__MATERIAL SHOWN__:
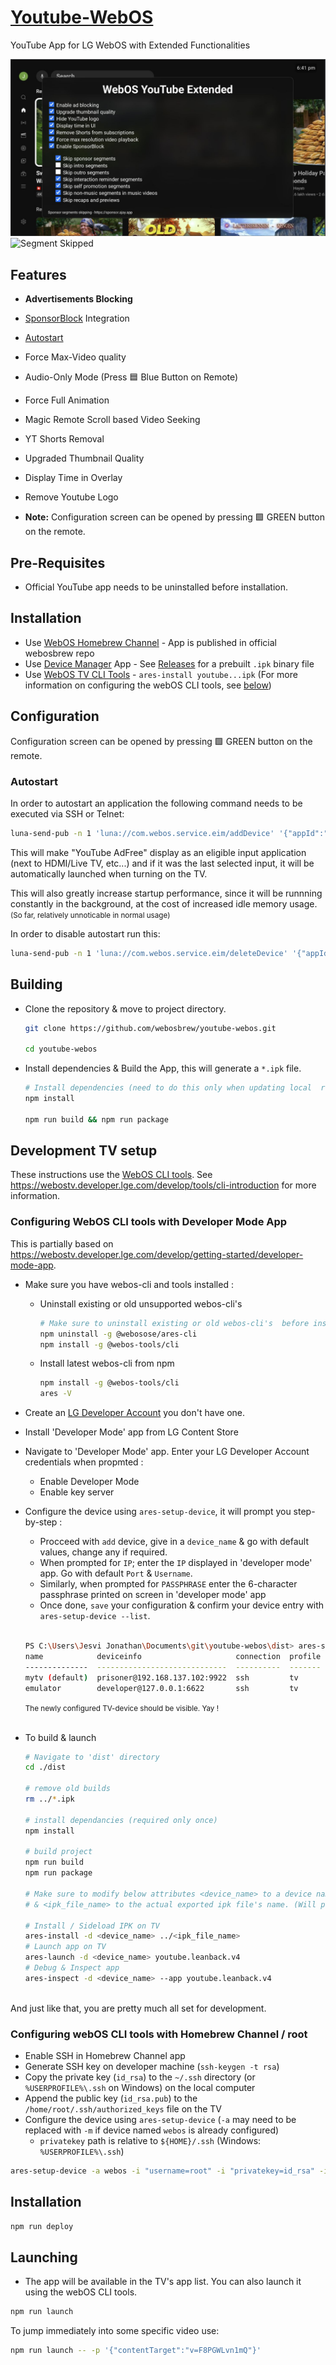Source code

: # [Youtube-WebOS](https://github.com/webosbrew/youtube-webos)

YouTube App for LG WebOS with Extended Functionalities

![Configuration Screen](./screenshots/1_sm.jpg?raw=true)
![Segment Skipped](./screenshots/2_sm.jpg?raw=true)

## Features

- **Advertisements Blocking**
- [SponsorBlock](https://sponsor.ajay.app/) Integration
- [Autostart](#autostart)
- Force Max-Video quality
- Audio-Only Mode (Press 🟦 Blue Button on Remote)
- Force Full Animation
- Magic Remote Scroll based Video Seeking
- YT Shorts Removal
- Upgraded Thumbnail Quality
- Display Time in Overlay
- Remove Youtube Logo
  <br>

- **Note:** Configuration screen can be opened by pressing 🟩 GREEN button on the remote.

## Pre-Requisites

- Official YouTube app needs to be uninstalled before installation.

## Installation

- Use [WebOS Homebrew Channel](https://github.com/webosbrew/webos-homebrew-channel) - App is published in official webosbrew repo
- Use [Device Manager](https://github.com/webosbrew/dev-manager-desktop) App - See [Releases](https://github.com/webosbrew/youtube-webos/releases) for a
  prebuilt `.ipk` binary file
- Use [WebOS TV CLI Tools](https://webostv.developer.lge.com/develop/tools/cli-installation) -
  `ares-install youtube...ipk` (For more information on configuring the webOS CLI tools, see [below](#development-tv-setup))

## Configuration

Configuration screen can be opened by pressing 🟩 GREEN button on the remote.

### Autostart

In order to autostart an application the following command needs to be executed
via SSH or Telnet:

```sh
luna-send-pub -n 1 'luna://com.webos.service.eim/addDevice' '{"appId":"youtube.leanback.v4","pigImage":"","mvpdIcon":""}'
```

This will make "YouTube AdFree" display as an eligible input application (next to HDMI/Live TV, etc...) and if it was the last selected input, it will be automatically launched when turning on the TV.

This will also greatly increase startup performance, since it will be runnning constantly in the background, at the cost of increased idle memory usage. <small>(So far, relatively unnoticable in normal usage)</small>

In order to disable autostart run this:

```sh
luna-send-pub -n 1 'luna://com.webos.service.eim/deleteDevice' '{"appId":"youtube.leanback.v4"}'
```

## Building

- Clone the repository & move to project directory.

  ```sh
  git clone https://github.com/webosbrew/youtube-webos.git

  cd youtube-webos
  ```

- Install dependencies & Build the App, this will generate a `*.ipk` file.

  ```sh
  # Install dependencies (need to do this only when updating local  repository / package.json is changed)
  npm install

  npm run build && npm run package
  ```

## Development TV setup

These instructions use the [WebOS CLI tools](https://github.com/webos-tools/cli). See <https://webostv.developer.lge.com/develop/tools/cli-introduction> for more information.

### Configuring WebOS CLI tools with Developer Mode App

This is partially based on <https://webostv.developer.lge.com/develop/getting-started/developer-mode-app>.

- Make sure you have webos-cli and tools installed :
  - Uninstall existing or old unsupported webos-cli's
    ```sh
    # Make sure to uninstall existing or old webos-cli's  before installing new one
    npm uninstall -g @webosose/ares-cli
    npm install -g @webos-tools/cli
    ```
  - Install latest webos-cli from npm
    ```sh
    npm install -g @webos-tools/cli
    ares -V
    ```
- Create an [LG Developer Account](https://webostv.developer.lge.com/login) you don't have one.
- Install 'Developer Mode' app from LG Content Store
- Navigate to 'Developer Mode' app. Enter your LG Developer Account credentials when propmted :
  - Enable Developer Mode
  - Enable key server
- Configure the device using `ares-setup-device`, it will prompt you step-by-step :

  - Procceed with `add` device, give in a `device_name` & go with default values, change any if required.
  - When prompted for `IP`; enter the `IP` displayed in 'developer mode' app. Go with default `Port` & `Username`.
  - Similarly, when prompted for `PASSPHRASE` enter the 6-character passphrase printed on screen in 'developer mode' app
  - Once done, `save` your configuration & confirm your device entry with `ares-setup-device --list`.<br><br>

  ```sh
  PS C:\Users\Jesvi Jonathan\Documents\git\youtube-webos\dist> ares-setup-device --list
  name            deviceinfo                     connection  profile    passphrase
  --------------  -----------------------------  ----------  -------    ----------
  mytv (default)  prisoner@192.168.137.102:9922  ssh         tv         EF32E8
  emulator        developer@127.0.0.1:6622       ssh         tv
  ```

  <small>The newly configured TV-device should be visible. Yay !</small><br><br>

- To build & launch

  ```sh
  # Navigate to 'dist' directory
  cd ./dist

  # remove old builds
  rm ../*.ipk

  # install dependancies (required only once)
  npm install

  # build project
  npm run build
  npm run package

  # Make sure to modify below attributes <device_name> to a device name from 'ares-device-list'.
  # & <ipk_file_name> to the actual exported ipk file's name. (Will present in main project directory after build)

  # Install / Sideload IPK on TV
  ares-install -d <device_name> ../<ipk_file_name>
  # Launch app on TV
  ares-launch -d <device_name> youtube.leanback.v4
  # Debug & Inspect app
  ares-inspect -d <device_name> --app youtube.leanback.v4
  ```

<br>
And just like that, you are pretty much all set for development.

### Configuring webOS CLI tools with Homebrew Channel / root

- Enable SSH in Homebrew Channel app
- Generate SSH key on developer machine (`ssh-keygen -t rsa`)
- Copy the private key (`id_rsa`) to the `~/.ssh` directory (or `%USERPROFILE%\.ssh` on Windows) on the local computer
- Append the public key (`id_rsa.pub`) to the `/home/root/.ssh/authorized_keys` file on the TV
- Configure the device using `ares-setup-device` (`-a` may need to be replaced with `-m` if device named `webos` is already configured)
  - `privatekey` path is relative to `${HOME}/.ssh` (Windows: `%USERPROFILE%\.ssh`)

```sh
ares-setup-device -a webos -i "username=root" -i "privatekey=id_rsa" -i "passphrase=SSH_KEY_PASSPHRASE" -i "host=TV_IP" -i "port=22"
```

## Installation

```sh
npm run deploy
```

## Launching

- The app will be available in the TV's app list. You can also launch it using the webOS CLI tools.

```sh
npm run launch
```

To jump immediately into some specific video use:

```sh
npm run launch -- -p '{"contentTarget":"v=F8PGWLvn1mQ"}'
```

__EXERCISE GOAL__: The required output is each line of the entries that contains the word "application".

__SOLUTION TO THE EXERCISE__:
In order to autostart an application the following command needs to be executed
This will make "YouTube AdFree" display as an eligible input application (next to HDMI/Live TV, etc...) and if it was the last selected input, it will be automatically launched when turning on the TV.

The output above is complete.